YOUR INSTRUCTIONS:
The lines below may contain the word "containers". Please count those that do and give the number alone.

RECORDS:
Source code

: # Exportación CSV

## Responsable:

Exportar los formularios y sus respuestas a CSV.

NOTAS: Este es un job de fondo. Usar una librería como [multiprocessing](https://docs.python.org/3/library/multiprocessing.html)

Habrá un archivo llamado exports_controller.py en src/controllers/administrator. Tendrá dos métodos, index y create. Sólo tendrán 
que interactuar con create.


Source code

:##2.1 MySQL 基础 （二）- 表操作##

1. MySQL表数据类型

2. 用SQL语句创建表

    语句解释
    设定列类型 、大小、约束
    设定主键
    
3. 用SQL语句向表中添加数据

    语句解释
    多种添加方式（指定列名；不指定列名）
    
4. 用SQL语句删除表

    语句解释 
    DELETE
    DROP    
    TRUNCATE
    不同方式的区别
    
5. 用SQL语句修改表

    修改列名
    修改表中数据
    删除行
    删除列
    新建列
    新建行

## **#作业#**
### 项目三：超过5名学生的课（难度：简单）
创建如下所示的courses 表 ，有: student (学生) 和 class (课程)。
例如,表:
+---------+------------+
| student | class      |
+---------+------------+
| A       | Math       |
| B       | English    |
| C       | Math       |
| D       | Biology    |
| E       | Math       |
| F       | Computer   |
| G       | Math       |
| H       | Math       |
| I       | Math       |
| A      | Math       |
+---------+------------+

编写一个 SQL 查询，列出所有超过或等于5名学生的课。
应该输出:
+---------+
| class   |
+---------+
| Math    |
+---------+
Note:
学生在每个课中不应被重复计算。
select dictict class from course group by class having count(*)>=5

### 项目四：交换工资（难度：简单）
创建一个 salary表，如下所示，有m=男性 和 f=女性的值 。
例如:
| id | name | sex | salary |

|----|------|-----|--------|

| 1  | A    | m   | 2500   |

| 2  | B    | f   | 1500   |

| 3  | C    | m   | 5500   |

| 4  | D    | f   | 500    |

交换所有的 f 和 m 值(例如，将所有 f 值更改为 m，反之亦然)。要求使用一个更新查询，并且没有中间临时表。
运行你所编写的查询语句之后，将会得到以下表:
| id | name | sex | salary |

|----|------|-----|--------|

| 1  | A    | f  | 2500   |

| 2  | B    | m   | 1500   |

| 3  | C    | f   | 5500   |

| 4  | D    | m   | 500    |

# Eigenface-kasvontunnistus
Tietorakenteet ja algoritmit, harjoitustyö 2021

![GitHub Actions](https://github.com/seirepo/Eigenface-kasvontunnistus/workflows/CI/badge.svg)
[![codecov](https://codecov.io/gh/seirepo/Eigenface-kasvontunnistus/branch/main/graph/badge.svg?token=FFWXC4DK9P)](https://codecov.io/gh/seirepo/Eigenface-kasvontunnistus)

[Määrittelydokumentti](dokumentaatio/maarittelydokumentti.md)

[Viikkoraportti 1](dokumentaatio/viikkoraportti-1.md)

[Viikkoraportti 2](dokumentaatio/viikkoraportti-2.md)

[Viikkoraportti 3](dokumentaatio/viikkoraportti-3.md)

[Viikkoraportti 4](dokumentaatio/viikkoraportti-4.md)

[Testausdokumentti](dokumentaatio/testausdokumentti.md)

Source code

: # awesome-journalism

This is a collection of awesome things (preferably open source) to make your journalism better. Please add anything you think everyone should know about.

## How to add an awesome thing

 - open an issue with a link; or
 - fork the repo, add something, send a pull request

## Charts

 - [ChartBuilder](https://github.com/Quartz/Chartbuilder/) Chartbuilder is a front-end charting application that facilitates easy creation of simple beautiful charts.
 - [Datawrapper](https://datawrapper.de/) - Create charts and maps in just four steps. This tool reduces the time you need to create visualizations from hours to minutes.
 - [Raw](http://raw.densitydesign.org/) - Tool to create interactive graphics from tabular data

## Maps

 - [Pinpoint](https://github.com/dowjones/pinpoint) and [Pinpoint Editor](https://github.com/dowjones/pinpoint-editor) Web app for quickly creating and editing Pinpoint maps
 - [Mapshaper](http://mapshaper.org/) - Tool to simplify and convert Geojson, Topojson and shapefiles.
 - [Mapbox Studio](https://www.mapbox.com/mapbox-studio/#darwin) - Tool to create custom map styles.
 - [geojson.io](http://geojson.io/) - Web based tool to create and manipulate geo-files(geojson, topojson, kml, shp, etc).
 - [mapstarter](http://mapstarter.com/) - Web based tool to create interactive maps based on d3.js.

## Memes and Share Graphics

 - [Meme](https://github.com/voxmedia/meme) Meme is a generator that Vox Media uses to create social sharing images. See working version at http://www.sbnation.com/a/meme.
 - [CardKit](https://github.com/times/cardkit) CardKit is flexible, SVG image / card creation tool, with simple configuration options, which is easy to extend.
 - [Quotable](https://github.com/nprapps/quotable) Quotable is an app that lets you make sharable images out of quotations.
--
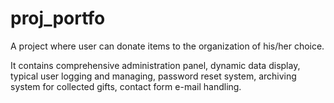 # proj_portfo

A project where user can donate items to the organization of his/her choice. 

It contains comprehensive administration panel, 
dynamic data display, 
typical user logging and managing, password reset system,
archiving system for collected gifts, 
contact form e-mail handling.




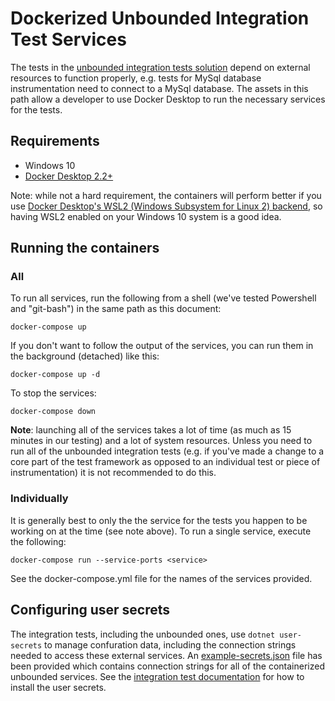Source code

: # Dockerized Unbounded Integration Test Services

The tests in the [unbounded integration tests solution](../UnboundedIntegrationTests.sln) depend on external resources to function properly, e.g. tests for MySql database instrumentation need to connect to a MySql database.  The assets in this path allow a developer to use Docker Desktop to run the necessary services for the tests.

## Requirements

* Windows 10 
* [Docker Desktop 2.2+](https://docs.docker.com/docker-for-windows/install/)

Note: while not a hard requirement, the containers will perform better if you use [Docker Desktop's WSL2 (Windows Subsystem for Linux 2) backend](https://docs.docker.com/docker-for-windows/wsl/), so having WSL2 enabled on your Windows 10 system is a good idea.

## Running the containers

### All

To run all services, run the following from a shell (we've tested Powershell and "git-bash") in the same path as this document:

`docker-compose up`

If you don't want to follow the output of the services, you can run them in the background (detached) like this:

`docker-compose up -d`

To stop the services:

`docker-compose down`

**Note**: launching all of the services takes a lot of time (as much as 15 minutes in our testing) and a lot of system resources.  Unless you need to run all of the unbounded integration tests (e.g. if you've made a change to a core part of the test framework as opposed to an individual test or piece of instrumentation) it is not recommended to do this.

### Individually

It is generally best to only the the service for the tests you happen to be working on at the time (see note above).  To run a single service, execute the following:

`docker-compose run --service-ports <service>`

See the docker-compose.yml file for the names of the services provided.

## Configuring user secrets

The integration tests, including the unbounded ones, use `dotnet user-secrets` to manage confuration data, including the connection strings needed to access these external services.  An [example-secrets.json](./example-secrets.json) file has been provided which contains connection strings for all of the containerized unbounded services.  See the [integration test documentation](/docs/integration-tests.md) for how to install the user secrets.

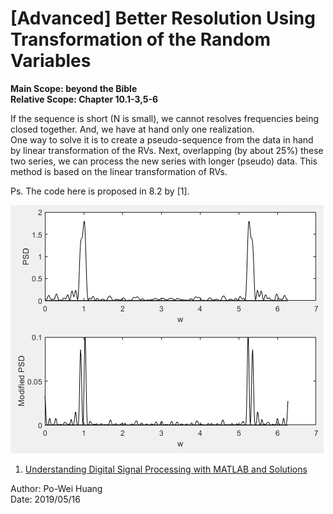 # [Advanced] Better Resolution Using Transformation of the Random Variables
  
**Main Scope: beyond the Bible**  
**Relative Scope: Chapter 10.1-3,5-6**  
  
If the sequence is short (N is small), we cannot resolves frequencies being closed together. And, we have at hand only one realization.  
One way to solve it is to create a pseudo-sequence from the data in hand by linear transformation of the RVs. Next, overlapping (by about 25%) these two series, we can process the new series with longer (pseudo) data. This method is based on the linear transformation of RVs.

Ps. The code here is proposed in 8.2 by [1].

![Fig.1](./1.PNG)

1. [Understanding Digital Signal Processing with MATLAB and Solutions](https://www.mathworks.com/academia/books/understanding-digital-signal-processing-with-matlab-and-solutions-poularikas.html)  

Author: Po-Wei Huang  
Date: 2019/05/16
* * *
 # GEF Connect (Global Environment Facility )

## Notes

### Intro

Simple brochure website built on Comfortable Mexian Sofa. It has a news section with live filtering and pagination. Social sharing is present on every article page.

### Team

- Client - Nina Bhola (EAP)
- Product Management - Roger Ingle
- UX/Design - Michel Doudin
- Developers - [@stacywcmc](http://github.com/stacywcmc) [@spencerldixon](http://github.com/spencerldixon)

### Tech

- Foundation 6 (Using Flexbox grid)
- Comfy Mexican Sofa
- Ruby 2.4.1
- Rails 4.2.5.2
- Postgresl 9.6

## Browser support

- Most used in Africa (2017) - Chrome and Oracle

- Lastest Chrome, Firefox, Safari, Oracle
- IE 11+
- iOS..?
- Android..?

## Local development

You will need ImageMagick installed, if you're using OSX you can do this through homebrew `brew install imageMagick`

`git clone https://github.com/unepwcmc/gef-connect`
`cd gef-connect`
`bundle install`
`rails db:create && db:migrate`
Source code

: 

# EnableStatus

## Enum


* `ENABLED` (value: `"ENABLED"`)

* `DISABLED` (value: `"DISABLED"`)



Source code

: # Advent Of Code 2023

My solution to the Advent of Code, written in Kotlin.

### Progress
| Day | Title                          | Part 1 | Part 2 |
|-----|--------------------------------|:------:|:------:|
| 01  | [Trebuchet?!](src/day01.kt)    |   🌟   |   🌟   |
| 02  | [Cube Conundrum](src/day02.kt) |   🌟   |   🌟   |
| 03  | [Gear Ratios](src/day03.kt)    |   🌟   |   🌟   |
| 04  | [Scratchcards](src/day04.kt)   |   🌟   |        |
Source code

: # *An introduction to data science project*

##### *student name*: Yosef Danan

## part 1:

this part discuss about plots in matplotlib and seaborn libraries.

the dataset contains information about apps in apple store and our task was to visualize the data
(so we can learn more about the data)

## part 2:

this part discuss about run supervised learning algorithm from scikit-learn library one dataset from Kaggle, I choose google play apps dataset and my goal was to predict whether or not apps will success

TASK ANSWER:
2